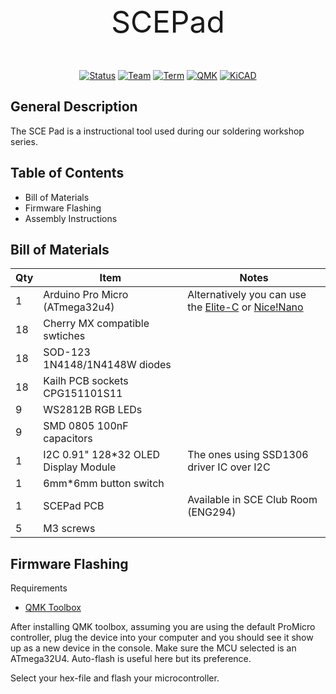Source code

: <p align="center" style = "font-size:48px;" >SCEPad</p>

<div align="center"

[![Status](https://img.shields.io/badge/Status-Active-green)]()
[![Team](https://img.shields.io/badge/Team-Hardware-blue)]()
[![Term](https://img.shields.io/badge/Fall_2023-purple)]()
[![QMK](https://img.shields.io/badge/QMK-gray?logo=qmk)]()
[![KiCAD](https://img.shields.io/badge/KiCAD-gray?logo=kicad)]()

</div>

## General Description 
The SCE Pad is a instructional tool used during our soldering workshop series.

## Table of Contents
- Bill of Materials
- Firmware Flashing
- Assembly Instructions 

## Bill of Materials
| Qty | Item                                  | Notes
| ---- | ---- | ---- |
| 1   | Arduino Pro Micro (ATmega32u4)        | Alternatively you can use the [Elite-C](https://keeb.io/products/elite-c-low-profile-version-usb-c-pro-micro-replacement-atmega32u4) or [Nice!Nano](https://nicekeyboards.com/nice-nano/)|
| 18  | Cherry MX compatible swtiches         | |
| 18  | SOD-123 1N4148/1N4148W diodes         | |
| 18  | Kailh PCB sockets CPG151101S11        | |
| 9   | WS2812B RGB LEDs                      | |
| 9   | SMD 0805 100nF capacitors             | |
| 1   | I2C 0.91" 128\*32 OLED Display Module | The ones using SSD1306 driver IC over I2C |
| 1   | 6mm\*6mm button switch                | |
| 1   | SCEPad PCB                            | Available in SCE Club Room (ENG294) |
| 5   | M3 screws                             | |

## Firmware Flashing

Requirements
- [QMK Toolbox](https://github.com/qmk/qmk_toolbox)

After installing QMK toolbox, assuming you are using the default ProMicro controller, plug the device into your computer and you should see it show up as a new device in the console. Make sure the MCU selected is an ATmega32U4. Auto-flash is useful here but its preference. 

Select your hex-file and flash your microcontroller. 

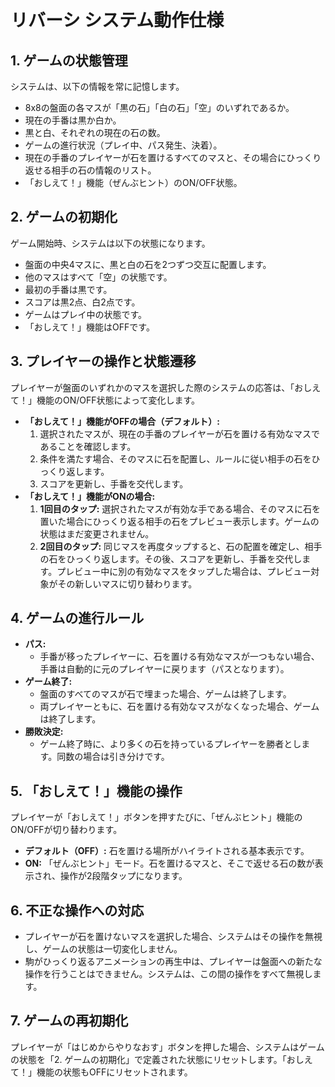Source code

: # リバーシ システム動作仕様

## 1. ゲームの状態管理
システムは、以下の情報を常に記憶します。
- 8x8の盤面の各マスが「黒の石」「白の石」「空」のいずれであるか。
- 現在の手番は黒か白か。
- 黒と白、それぞれの現在の石の数。
- ゲームの進行状況（プレイ中、パス発生、決着）。
- 現在の手番のプレイヤーが石を置けるすべてのマスと、その場合にひっくり返せる相手の石の情報のリスト。
- 「おしえて！」機能（ぜんぶヒント）のON/OFF状態。

## 2. ゲームの初期化
ゲーム開始時、システムは以下の状態になります。
- 盤面の中央4マスに、黒と白の石を2つずつ交互に配置します。
- 他のマスはすべて「空」の状態です。
- 最初の手番は黒です。
- スコアは黒2点、白2点です。
- ゲームはプレイ中の状態です。
- 「おしえて！」機能はOFFです。

## 3. プレイヤーの操作と状態遷移
プレイヤーが盤面のいずれかのマスを選択した際のシステムの応答は、「おしえて！」機能のON/OFF状態によって変化します。

- **「おしえて！」機能がOFFの場合（デフォルト）:**
    1.  選択されたマスが、現在の手番のプレイヤーが石を置ける有効なマスであることを確認します。
    2.  条件を満たす場合、そのマスに石を配置し、ルールに従い相手の石をひっくり返します。
    3.  スコアを更新し、手番を交代します。
- **「おしえて！」機能がONの場合:**
    1.  **1回目のタップ:** 選択されたマスが有効な手である場合、そのマスに石を置いた場合にひっくり返る相手の石をプレビュー表示します。ゲームの状態はまだ変更されません。
    2.  **2回目のタップ:** 同じマスを再度タップすると、石の配置を確定し、相手の石をひっくり返します。その後、スコアを更新し、手番を交代します。プレビュー中に別の有効なマスをタップした場合は、プレビュー対象がその新しいマスに切り替わります。

## 4. ゲームの進行ルール
- **パス:**
    - 手番が移ったプレイヤーに、石を置ける有効なマスが一つもない場合、手番は自動的に元のプレイヤーに戻ります（パスとなります）。
- **ゲーム終了:**
    - 盤面のすべてのマスが石で埋まった場合、ゲームは終了します。
    - 両プレイヤーともに、石を置ける有効なマスがなくなった場合、ゲームは終了します。
- **勝敗決定:**
    - ゲーム終了時に、より多くの石を持っているプレイヤーを勝者とします。同数の場合は引き分けです。

## 5. 「おしえて！」機能の操作
プレイヤーが「おしえて！」ボタンを押すたびに、「ぜんぶヒント」機能のON/OFFが切り替わります。
- **デフォルト（OFF）:** 石を置ける場所がハイライトされる基本表示です。
- **ON:** 「ぜんぶヒント」モード。石を置けるマスと、そこで返せる石の数が表示され、操作が2段階タップになります。

## 6. 不正な操作への対応
- プレイヤーが石を置けないマスを選択した場合、システムはその操作を無視し、ゲームの状態は一切変化しません。
- 駒がひっくり返るアニメーションの再生中は、プレイヤーは盤面への新たな操作を行うことはできません。システムは、この間の操作をすべて無視します。

## 7. ゲームの再初期化
プレイヤーが「はじめからやりなおす」ボタンを押した場合、システムはゲームの状態を「2. ゲームの初期化」で定義された状態にリセットします。「おしえて！」機能の状態もOFFにリセットされます。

## Task requirements
Counting the lines of the material that hold the string "https", state the total and nothing besides.

## Answer to this task
7